Boldly, Iger and Favreau kept Baby Yoda out of all pre-release marketing, even if it meant Baby Yoda merchandise wouldn’t hit shelves in time for the holiday season.

“That was just genius to have people be surprised over something they were already excited about, and now everybody is absolutely in love with this little baby,” Mandalorianstar Gina Carano told THR. “When you’re acting with it, you’re just like, ‘Oh, my gosh, it’s insanely cute.’ These puppeteers gave it its own personality; it’s a little actor. Jon once belly-laughed and was like, ‘No matter what, this little guy is going to steal the scene in every scene that he’s in. Just know that you’re all going to be number two to this.’ [Laughs.] That’s our little star of the show—100 percent. There’s no stealing a scene from Baby Yoda.”

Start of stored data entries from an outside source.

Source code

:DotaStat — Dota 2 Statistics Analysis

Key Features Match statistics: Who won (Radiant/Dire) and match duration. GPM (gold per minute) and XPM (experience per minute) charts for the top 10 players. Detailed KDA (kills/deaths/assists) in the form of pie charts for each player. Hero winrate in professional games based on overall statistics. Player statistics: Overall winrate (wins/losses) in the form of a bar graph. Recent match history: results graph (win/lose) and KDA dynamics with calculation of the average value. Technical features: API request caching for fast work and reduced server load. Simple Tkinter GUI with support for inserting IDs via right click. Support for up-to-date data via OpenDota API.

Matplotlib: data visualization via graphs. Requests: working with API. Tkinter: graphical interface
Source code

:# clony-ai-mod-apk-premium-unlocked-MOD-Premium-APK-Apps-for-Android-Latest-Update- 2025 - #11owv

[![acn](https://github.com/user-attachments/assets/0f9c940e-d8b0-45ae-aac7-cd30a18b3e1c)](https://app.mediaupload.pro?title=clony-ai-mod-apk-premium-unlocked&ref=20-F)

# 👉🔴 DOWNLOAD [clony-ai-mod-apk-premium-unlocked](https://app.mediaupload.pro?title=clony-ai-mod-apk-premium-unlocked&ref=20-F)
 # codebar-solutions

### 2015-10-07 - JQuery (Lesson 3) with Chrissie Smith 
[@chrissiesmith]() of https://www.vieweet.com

Once Baby Yoda made his debut in the show’s November 12 launch, the cuddly, soup-sipping, nap-happy alien quickly saturated our cultural consciousness—inspiring bits on South Park and Saturday Night Live, Easter eggs at Disneyland’s Galaxy Edge, Etsy pages full of unofficial merchandise, and countless memes. He even ranks as the most-Googled baby of 2019.

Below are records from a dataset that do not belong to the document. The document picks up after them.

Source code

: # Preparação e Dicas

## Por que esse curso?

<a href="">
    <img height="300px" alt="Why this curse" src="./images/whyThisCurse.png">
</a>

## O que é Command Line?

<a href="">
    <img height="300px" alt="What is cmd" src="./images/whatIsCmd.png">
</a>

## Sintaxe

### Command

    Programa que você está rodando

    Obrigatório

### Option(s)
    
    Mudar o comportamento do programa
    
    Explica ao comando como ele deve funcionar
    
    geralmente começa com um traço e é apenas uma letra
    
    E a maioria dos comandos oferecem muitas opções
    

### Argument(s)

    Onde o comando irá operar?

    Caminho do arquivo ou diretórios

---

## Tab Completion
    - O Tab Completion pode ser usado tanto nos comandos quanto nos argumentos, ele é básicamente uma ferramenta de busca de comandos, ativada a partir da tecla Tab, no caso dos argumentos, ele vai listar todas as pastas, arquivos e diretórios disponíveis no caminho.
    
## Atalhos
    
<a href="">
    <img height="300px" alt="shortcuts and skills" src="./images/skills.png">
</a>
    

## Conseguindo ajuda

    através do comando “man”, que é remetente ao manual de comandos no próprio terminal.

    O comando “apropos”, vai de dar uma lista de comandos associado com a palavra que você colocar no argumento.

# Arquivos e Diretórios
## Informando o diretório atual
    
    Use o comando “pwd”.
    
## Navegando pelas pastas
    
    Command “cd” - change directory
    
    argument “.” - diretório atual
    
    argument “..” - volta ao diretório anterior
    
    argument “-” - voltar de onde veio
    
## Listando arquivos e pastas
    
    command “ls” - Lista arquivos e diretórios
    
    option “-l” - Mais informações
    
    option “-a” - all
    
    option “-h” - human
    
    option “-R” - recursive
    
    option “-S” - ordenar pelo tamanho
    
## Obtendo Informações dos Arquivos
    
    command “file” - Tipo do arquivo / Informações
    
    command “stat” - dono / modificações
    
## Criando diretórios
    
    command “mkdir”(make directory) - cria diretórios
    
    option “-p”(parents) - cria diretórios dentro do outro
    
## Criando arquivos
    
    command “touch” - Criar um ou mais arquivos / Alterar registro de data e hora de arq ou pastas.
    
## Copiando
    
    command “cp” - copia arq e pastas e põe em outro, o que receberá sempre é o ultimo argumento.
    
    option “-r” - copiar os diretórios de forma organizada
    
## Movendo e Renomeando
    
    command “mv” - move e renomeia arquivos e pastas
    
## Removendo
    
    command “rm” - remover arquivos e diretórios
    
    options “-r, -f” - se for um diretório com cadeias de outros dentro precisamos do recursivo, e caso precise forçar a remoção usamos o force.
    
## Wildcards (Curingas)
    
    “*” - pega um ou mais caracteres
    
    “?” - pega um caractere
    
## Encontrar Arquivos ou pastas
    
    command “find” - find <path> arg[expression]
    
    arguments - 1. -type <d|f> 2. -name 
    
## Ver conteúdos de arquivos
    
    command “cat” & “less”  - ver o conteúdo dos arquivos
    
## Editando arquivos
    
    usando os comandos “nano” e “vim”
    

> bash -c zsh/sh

And yes, official merchandise is coming: A $24.99 Mattel plush doll and a $29.99 10-inch Funko POP! figurine are both available for preorder, due for release in April and May, respectively.

It’s evident Baby Yoda will live forever in the zeitgeist of 2019—and probably the the 2010s as a whole. But it’s up to fans to protect his legacy, as C-3PO actor Anthony Daniels tells HuffPost. “Baby Yoda is cute, gorgeous, but I would warn the public that Baby Yoda is not just for Christmas,” Daniels says. “It’s a responsibility.”